> **Exercise requirements**
Go through the listing that follows and report the number of lines with the string "from" in them, nothing more.
•••
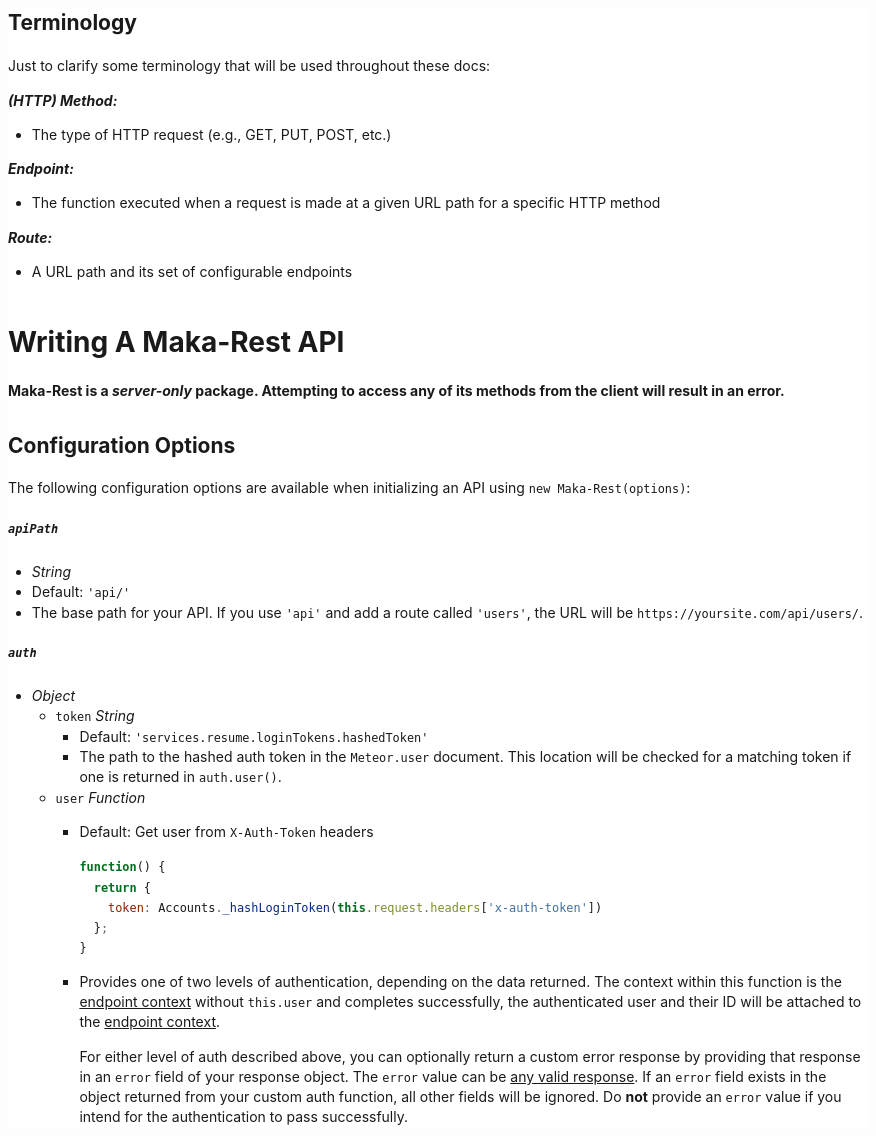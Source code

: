 ## Terminology

Just to clarify some terminology that will be used throughout these docs:

_**(HTTP) Method:**_
- The type of HTTP request (e.g., GET, PUT, POST, etc.)

_**Endpoint:**_
- The function executed when a request is made at a given URL path for a specific HTTP method

_**Route:**_
- A URL path and its set of configurable endpoints

# Writing A Maka-Rest API

**Maka-Rest is a _server-only_ package. Attempting to access any of its methods from the client will
result in an error.**

## Configuration Options

The following configuration options are available when initializing an API using
`new Maka-Rest(options)`:

##### `apiPath`
- _String_
- Default: `'api/'`
- The base path for your API. If you use `'api'` and add a route called `'users'`, the URL will be
  `https://yoursite.com/api/users/`.

##### `auth`
- _Object_
  - `token`  _String_
    - Default: `'services.resume.loginTokens.hashedToken'`
    - The path to the hashed auth token in the `Meteor.user` document. This location will be checked
      for a matching token if one is returned in `auth.user()`.
  - `user`  _Function_
    - Default: Get user from `X-Auth-Token` headers
        ```javascript
        function() {
          return {
            token: Accounts._hashLoginToken(this.request.headers['x-auth-token'])
          };
        }
        ```

    - Provides one of two levels of authentication, depending on the data returned. The context
      within this function is the [endpoint context](#endpoint-context) without `this.user` and completes successfully, the authenticated user and their ID will be attached to the [endpoint
      context](#endpoint-context).
          
      For either level of auth described above, you can optionally return a custom error response by 
      providing that response in an `error` field of your response object. The `error` value can be 
      [any valid response](#response-data). If an `error` field exists in the object returned from 
      your custom auth function, all other fields will be ignored. Do **not** provide an `error` 
      value if you intend for the authentication to pass successfully.
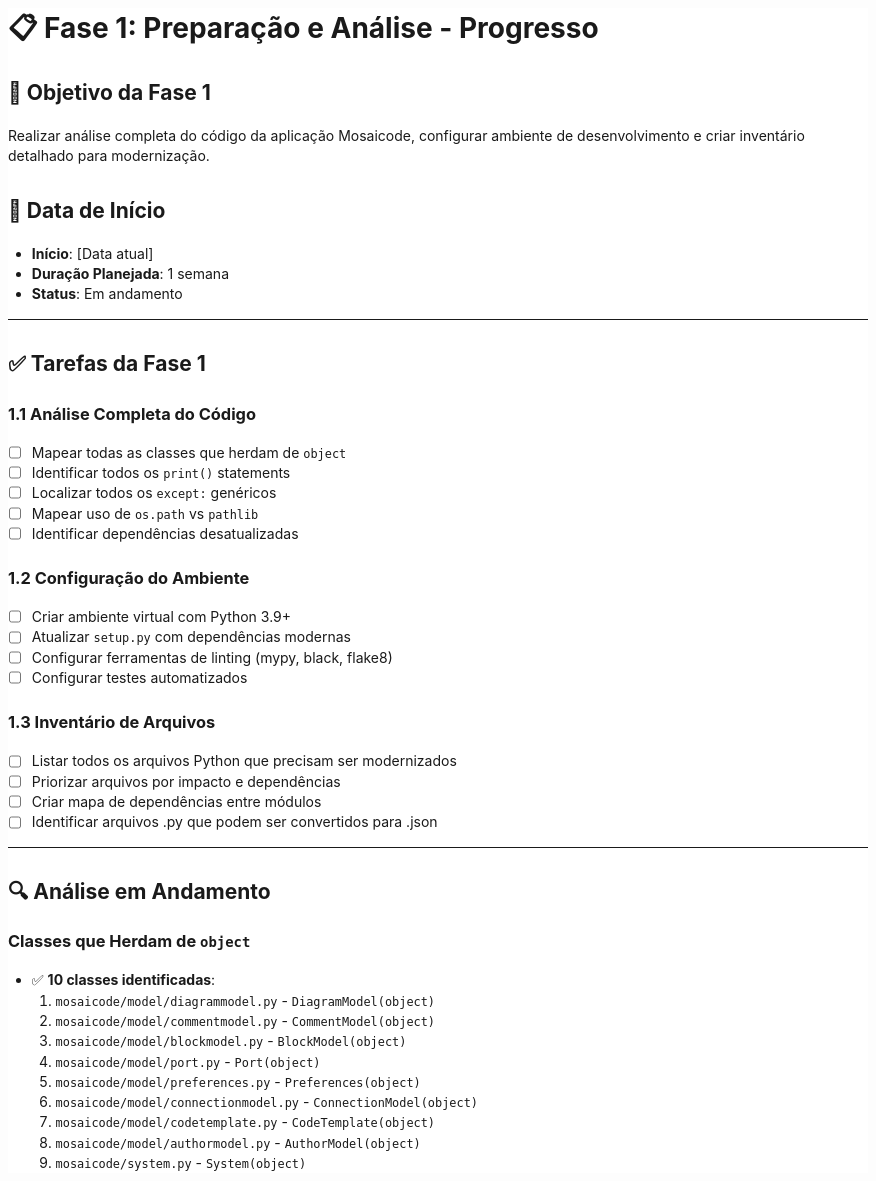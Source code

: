 # 📋 Fase 1: Preparação e Análise - Progresso

## 🎯 Objetivo da Fase 1
Realizar análise completa do código da aplicação Mosaicode, configurar ambiente de desenvolvimento e criar inventário detalhado para modernização.

## 📅 Data de Início
- **Início**: [Data atual]
- **Duração Planejada**: 1 semana
- **Status**: Em andamento

---

## ✅ Tarefas da Fase 1

### 1.1 Análise Completa do Código
- [ ] Mapear todas as classes que herdam de `object`
- [ ] Identificar todos os `print()` statements
- [ ] Localizar todos os `except:` genéricos
- [ ] Mapear uso de `os.path` vs `pathlib`
- [ ] Identificar dependências desatualizadas

### 1.2 Configuração do Ambiente
- [ ] Criar ambiente virtual com Python 3.9+
- [ ] Atualizar `setup.py` com dependências modernas
- [ ] Configurar ferramentas de linting (mypy, black, flake8)
- [ ] Configurar testes automatizados

### 1.3 Inventário de Arquivos
- [ ] Listar todos os arquivos Python que precisam ser modernizados
- [ ] Priorizar arquivos por impacto e dependências
- [ ] Criar mapa de dependências entre módulos
- [ ] Identificar arquivos .py que podem ser convertidos para .json

---

## 🔍 Análise em Andamento

### Classes que Herdam de `object`
- ✅ **10 classes identificadas**:
  1. `mosaicode/model/diagrammodel.py` - `DiagramModel(object)`
  2. `mosaicode/model/commentmodel.py` - `CommentModel(object)`
  3. `mosaicode/model/blockmodel.py` - `BlockModel(object)`
  4. `mosaicode/model/port.py` - `Port(object)`
  5. `mosaicode/model/preferences.py` - `Preferences(object)`
  6. `mosaicode/model/connectionmodel.py` - `ConnectionModel(object)`
  7. `mosaicode/model/codetemplate.py` - `CodeTemplate(object)`
  8. `mosaicode/model/authormodel.py` - `AuthorModel(object)`
  9. `mosaicode/system.py` - `System(object)`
•••
> **Solution**
3